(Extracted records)

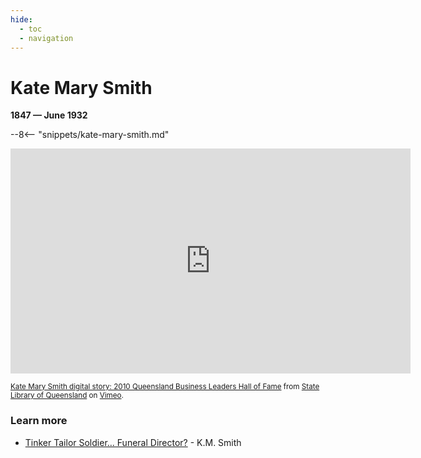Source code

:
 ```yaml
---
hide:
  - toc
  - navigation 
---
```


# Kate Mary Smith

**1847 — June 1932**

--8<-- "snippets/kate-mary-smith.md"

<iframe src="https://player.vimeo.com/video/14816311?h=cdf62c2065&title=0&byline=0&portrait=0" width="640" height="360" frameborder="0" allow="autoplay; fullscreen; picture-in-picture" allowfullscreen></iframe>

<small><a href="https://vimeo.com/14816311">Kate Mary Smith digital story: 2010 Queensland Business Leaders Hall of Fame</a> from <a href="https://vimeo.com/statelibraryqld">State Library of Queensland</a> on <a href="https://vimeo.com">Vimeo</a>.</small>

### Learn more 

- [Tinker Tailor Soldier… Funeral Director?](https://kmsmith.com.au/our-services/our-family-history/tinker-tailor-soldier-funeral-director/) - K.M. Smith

◆ **Prompt**:
Repeat the lines exactly as they stand, from the opening line of the data through the line with "### Learn more". Pictures stay out of the copy.

◆ **Written solution**:
Source code

:
 ```yaml
---
hide:
  - toc
  - navigation 
---
```


# Kate Mary Smith

**1847 — June 1932**

--8<-- "snippets/kate-mary-smith.md"

<iframe src="https://player.vimeo.com/video/14816311?h=cdf62c2065&title=0&byline=0&portrait=0" width="640" height="360" frameborder="0" allow="autoplay; fullscreen; picture-in-picture" allowfullscreen></iframe>

<small><a href="https://vimeo.com/14816311">Kate Mary Smith digital story: 2010 Queensland Business Leaders Hall of Fame</a> from <a href="https://vimeo.com/statelibraryqld">State Library of Queensland</a> on <a href="https://vimeo.com">Vimeo</a>.</small>

### Learn more 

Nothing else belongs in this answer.